Dovete immaginare un arco, la cui natura, è espressa dalla
tensione tra due forze opposte: la corda resiste al legno curvato
che cerca di liberarsene per recuperare la sua forma originaria,
ed è proprio dal loro lottare l’uno contro l’altro che tanto la
corda quanto il legno traggono la loro nuova vita, ossia la
natura dell’arco. Così ad esempio uno strumento a corda come
la lira, che riproduce la stessa meccanica dell’arco: dalla
tensione tra gli opposti che la compongono nasce l’armonia
musicale. La tensione generativa dei contrari è per Eraclito la
legge segreta di tutte le cose, la natura infatti, afferma Eraclito,
“Ama nascondersi”. Sono i dormienti che vedono solo il caos e
il conflitto all’opera nell’universo, perché hanno una visione
che non è in grado di abbracciare l’intera realtà (sono idioti nel
senso etimologico del termine: sotto attenti all’idion solo alla
loro realtà particolare), al contrario coloro che sono svegli
posseggono la visione dell’ordine e dell’armonia superiori che
dal caos derivano secondo una ragione occulta, tanto che al
principio del cosmo scosso dal caos Eraclito di logos oltre che
di fuoco, e logos vuol dire ragione ed equilibrio assoluti.

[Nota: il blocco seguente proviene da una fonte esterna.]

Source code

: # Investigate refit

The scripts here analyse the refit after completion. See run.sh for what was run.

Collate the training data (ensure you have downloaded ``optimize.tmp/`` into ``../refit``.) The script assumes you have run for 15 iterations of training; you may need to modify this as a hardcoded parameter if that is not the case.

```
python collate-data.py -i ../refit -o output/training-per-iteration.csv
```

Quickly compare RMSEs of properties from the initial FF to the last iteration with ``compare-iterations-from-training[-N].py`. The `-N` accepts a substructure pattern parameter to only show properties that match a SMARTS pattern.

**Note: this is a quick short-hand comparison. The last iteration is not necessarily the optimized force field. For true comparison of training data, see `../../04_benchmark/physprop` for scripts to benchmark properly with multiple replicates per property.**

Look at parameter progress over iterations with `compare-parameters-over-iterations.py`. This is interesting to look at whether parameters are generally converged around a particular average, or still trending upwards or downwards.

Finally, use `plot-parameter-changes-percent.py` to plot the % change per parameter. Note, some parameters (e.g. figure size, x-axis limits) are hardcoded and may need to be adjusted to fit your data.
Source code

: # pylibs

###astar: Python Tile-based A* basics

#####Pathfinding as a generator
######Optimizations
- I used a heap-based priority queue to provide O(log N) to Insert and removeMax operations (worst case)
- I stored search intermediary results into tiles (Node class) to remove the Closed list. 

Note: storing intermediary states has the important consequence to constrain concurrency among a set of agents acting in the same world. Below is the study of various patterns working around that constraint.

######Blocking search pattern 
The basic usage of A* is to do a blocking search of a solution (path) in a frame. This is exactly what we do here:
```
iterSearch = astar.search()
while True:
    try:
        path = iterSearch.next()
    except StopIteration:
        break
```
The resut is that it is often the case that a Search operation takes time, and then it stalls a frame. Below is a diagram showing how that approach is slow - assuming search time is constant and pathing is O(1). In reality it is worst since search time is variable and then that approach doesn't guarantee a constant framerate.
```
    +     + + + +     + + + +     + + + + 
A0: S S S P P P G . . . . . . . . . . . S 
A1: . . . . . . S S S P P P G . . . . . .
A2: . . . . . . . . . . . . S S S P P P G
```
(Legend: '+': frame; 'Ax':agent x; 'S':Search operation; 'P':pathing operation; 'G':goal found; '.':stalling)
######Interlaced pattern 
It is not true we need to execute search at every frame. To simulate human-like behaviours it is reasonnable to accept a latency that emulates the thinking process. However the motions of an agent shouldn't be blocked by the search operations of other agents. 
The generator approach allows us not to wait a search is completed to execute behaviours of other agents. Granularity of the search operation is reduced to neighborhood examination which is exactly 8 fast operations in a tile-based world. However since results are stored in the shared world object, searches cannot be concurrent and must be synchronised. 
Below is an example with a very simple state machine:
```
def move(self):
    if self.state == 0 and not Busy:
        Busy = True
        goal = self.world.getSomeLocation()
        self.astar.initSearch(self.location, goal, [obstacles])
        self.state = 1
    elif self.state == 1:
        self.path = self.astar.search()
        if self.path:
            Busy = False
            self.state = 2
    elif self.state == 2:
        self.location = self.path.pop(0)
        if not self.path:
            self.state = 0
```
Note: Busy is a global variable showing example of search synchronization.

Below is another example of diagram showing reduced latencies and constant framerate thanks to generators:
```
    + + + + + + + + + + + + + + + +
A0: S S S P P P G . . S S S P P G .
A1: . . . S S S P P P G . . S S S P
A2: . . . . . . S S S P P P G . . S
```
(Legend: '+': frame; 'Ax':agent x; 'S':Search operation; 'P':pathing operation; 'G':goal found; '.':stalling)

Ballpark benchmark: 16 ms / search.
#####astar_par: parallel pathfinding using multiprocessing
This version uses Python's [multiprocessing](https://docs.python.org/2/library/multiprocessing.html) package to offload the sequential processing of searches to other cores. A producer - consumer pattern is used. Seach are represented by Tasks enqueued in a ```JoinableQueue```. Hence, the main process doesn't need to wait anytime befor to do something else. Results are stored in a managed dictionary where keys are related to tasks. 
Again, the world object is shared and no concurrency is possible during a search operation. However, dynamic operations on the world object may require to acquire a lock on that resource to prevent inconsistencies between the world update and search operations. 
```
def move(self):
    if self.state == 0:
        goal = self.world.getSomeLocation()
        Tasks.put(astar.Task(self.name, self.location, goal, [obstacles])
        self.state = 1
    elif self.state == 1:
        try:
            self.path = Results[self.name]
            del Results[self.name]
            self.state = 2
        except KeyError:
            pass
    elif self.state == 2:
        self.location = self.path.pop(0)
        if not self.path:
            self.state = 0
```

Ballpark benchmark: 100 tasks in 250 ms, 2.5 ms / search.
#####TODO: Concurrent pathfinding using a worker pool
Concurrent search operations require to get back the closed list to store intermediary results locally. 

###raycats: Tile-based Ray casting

Se si considera più attentamente la questione si sarà costretti
ad ammettere che anche in ciò che sembra apparentemente
stabile e avente una natura singolare non vi è che movimento e
molteplicità: nello stesso fiume non è possibile scendere due
volte sostiene Eraclito, a sottolineare che tanto la realtà
oggettiva (il fiume che non è altro che acque fluenti sempre
diverse nell’esempio) tanto la realtà soggettiva (cioè noi stessi
che non siamo quelli di un istante prima) non sono provvisti di
alcun carattere stabile, e il pensiero dell’essere come alcunché
di statico e immobile non è che una rappresentazione fallace,
un’astrazione illusoria. L’essere ha il carattere del divenire,
un’affermazione che secondo un pensiero che esclude la
contraddizione sarebbe inammissibile.
Alla luce di un pensiero tanto radicale Eraclito reinterpreta la
classica visione monistica dei filosofi ionici e del loro arché.
Per Eraclito il principio di tutte le cose è il fuoco, l’elemento
che fra tutti sembra custodire il segreto della generazione
attraverso la distruzione, della motilità assoluta delle cose,
giacché il fuoco attraverso la distruzione è il motore del
cosmo, il principio dell’eterna giovinezza del mondo: dal
fuoco, per condensazione e rarefazione, come in Anassimene,
avremo gli altri elementi: la condensazione del fuoco produce
l’acqua e poi la terra, Eraclito chiama questo processo la via
all’in giù. La rarefazione, al contrario, rappresenta la
cosiddetta via all’in sù, un cammino a ritroso, la terra per
rarefazione si fa acqua e l’acqua torna fuoco.